TheDan64 / inkwell

It's a New Kind of Wrapper for Exposing LLVM (Safely)
https://thedan64.github.io/inkwell/
Apache License 2.0
2.37k stars 229 forks source link

Safe function wrapper #56

Closed RReverser closed 6 years ago

RReverser commented 6 years ago

I know PR #36 has been merged long ago, but I've been looking to solve problem with safety of dynamic functions similar to one described in #5 and decided to see what Inkwell does here.

While the Symbol trick is nice, unfortunately I don't think it actually helps with safety issue of outliving backing storage at all - it's still way too easy to accidentally get and store a raw function instead of a wrapper Symbol by accidentally putting * in front of the call like

let func = {
  // ...
  let execution_engine = /* ... */;
  // ...
  *execution_engine.get_function::<MyFunc>("sum").unwrap()
};

Despite the wrapper and private traits like private::Sealed, this works without any warnings / errors because Rust performs Deref coercion (which is implemented on Symbol), which, in turn returns one of function types , which Rust believes to be safely Copyable, and so lifetime information is immediately lost.
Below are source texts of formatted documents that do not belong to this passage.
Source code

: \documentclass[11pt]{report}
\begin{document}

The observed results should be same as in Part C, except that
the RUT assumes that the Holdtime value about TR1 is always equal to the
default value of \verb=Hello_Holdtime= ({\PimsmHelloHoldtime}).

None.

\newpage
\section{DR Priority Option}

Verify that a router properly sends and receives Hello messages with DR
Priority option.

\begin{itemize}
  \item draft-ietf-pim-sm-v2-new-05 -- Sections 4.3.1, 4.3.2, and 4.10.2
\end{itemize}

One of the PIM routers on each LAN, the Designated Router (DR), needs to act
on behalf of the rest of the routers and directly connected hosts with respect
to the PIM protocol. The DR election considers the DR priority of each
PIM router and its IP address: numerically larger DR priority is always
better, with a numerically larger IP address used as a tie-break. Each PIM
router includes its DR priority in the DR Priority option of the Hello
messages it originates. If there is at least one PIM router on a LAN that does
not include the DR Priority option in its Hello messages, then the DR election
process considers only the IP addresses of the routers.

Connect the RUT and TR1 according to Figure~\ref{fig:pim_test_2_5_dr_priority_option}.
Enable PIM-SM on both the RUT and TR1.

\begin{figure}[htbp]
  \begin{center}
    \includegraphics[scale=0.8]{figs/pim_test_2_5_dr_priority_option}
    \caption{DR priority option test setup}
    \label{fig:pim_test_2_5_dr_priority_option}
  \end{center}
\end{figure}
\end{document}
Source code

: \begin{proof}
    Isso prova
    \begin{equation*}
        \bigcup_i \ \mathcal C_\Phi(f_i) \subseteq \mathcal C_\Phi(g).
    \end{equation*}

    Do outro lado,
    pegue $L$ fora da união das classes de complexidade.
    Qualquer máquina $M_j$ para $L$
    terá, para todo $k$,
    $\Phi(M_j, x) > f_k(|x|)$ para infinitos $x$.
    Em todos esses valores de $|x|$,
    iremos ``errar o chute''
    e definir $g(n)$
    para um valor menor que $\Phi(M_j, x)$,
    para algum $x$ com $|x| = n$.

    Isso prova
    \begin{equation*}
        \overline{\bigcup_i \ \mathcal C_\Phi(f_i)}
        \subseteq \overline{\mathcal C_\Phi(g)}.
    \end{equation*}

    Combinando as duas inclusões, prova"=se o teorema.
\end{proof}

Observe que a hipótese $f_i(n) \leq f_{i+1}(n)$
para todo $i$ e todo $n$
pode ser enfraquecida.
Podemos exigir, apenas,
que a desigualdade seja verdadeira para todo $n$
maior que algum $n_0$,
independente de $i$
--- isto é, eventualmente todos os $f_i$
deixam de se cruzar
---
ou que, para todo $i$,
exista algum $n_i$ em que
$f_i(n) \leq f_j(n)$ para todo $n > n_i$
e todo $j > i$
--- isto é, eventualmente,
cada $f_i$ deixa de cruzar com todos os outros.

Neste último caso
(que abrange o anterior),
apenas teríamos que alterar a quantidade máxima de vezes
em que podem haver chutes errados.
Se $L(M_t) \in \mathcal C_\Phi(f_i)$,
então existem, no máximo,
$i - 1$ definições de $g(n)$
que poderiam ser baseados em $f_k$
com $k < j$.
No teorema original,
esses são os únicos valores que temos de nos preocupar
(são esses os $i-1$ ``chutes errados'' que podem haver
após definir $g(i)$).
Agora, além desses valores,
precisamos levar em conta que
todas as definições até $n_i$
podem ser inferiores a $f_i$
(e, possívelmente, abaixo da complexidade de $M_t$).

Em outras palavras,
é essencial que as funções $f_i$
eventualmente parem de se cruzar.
RReverser commented 6 years ago

Instead of allowing Deref, a safer approach might be to provide a call method directly on Symbol which would accept arguments and call the target function. Assuming same calling convention, it will be zero-cost, but will allow to avoid this hazard at the same time.

TheDan64 commented 6 years ago

Thanks for opening an issue & PR! I should hopefully have time to take a look later today. In the mean time, could you please base your PR against master? Thanks!

RReverser commented 6 years ago

In theory I could, but that would mean I need to get and potentially compile LLVM 7, which is likely not going to happen very soon as I'm already running out of disk space with various versions of LLVM, V8 and Rust :D I was hoping it doesn't matter for you which way to backport commits (assuming the approach is acceptable in the first place)? If not, I can try to build LLVM 7 later this week.

TheDan64 commented 6 years ago

Unfortunately I've made non trivial changes on master that require rustc 1.30. Those changes haven't yet been distributed to the llvm branches because 1.30 doesn't release until the end of the week. This may or may not make backporting also non trivial.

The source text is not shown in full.